- Your objective: Filter task. Return each line of the material that holds the string "first".

++++++++

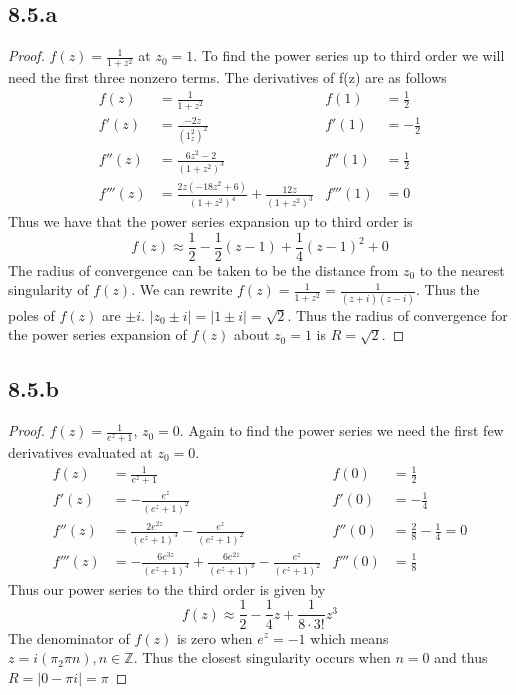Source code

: \documentclass[a4paper, 11pt]{article}
\begin{document}
\subsection*{8.5.a} 
	\begin{proof}
		$f(z) = \frac{1}{1+z^2}$ at $z_0 = 1$. To find the power series up to third order we will need the first three nonzero terms. The derivatives of f(z) are as follows 
			\begin{align*}
				f(z) 	&= \frac{1}{1+z^2} & f(1) &= \frac{1}{2} \\ 
				f'(z) 	&= \frac{-2z}{(1_z^2)^2} & f'(1) &= -\frac{1}{2} \\ 
				f''(z) 	&= \frac{6z^2-2}{(1+z^2)^3} & f''(1) &= \frac{1}{2} \\ 
				f'''(z) &= \frac{2z(-18z^2+6)}{(1+z^2)^4}+\frac{12z}{(1+z^2)^3} & f'''(1) &= 0
			\end{align*}
		Thus we have that the power series expansion up to third order is 
			\begin{equation*}
				f(z) \approx \frac{1}{2}-\frac{1}{2}(z-1)+\frac{1}{4}(z-1)^2 + 0 
			\end{equation*}
		\noindent The radius of convergence can be taken to be the distance from $z_0$ to the nearest singularity of $f(z)$. We can rewrite $f(z) = \frac{1}{1+z^2} = \frac{1}{(z+i)(z-i)}$. Thus the poles of $f(z)$ are $\pm i$. $|z_0\pm i| = |1\pm i| = \sqrt{2}$. Thus the radius of convergence for the power series expansion of $f(z)$ about $z_0=1$ is $R=\sqrt{2}$. 
	\end{proof}	
	
	
\subsection*{8.5.b} 
	\begin{proof}
		$f(z) = \frac{1}{e^z+1}$, $z_0 = 0$. Again to find the power series we need the first few derivatives evaluated at $z_0 = 0$. 
			\begin{align*}
				f(z) &= \frac{1}{e^z+1} & f(0) &= \frac{1}{2} \\ 
				f'(z) &= -\frac{e^z}{(e^z+1)^2} & f'(0) &= -\frac{1}{4} \\ 
				f''(z) &= \frac{2e^{2z}}{(e^z+1)^3}-\frac{e^z}{(e^z+1)^2} & f''(0)&=\frac{2}{8}-\frac{1}{4}=0 \\ 
				f'''(z) &= -\frac{6e^{3z}}{(e^z+1)^4}+\frac{6e^{2z}}{(e^z+1)^3}-\frac{e^z}{(e^z+1)^2} & f'''(0)&= \frac{1}{8} 
			\end{align*}
		Thus our power series to the third order is given by 
			\begin{equation*}
				f(z) \approx \frac{1}{2} - \frac{1}{4}z + \frac{1}{8\cdot 3!}z^3 
			\end{equation*}
		The denominator of $f(z)$ is zero when $e^z = -1$ which means $z=i(\pi_2\pi n), n\in\mathbb{Z}$. Thus the closest singularity occurs when $n=0$ and thus $R = |0-\pi i| = \pi $
	\end{proof}
	
\end{document}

++++++++

- Task result:
		$f(z) = \frac{1}{1+z^2}$ at $z_0 = 1$. To find the power series up to third order we will need the first three nonzero terms. The derivatives of f(z) are as follows 
		$f(z) = \frac{1}{e^z+1}$, $z_0 = 0$. Again to find the power series we need the first few derivatives evaluated at $z_0 = 0$. 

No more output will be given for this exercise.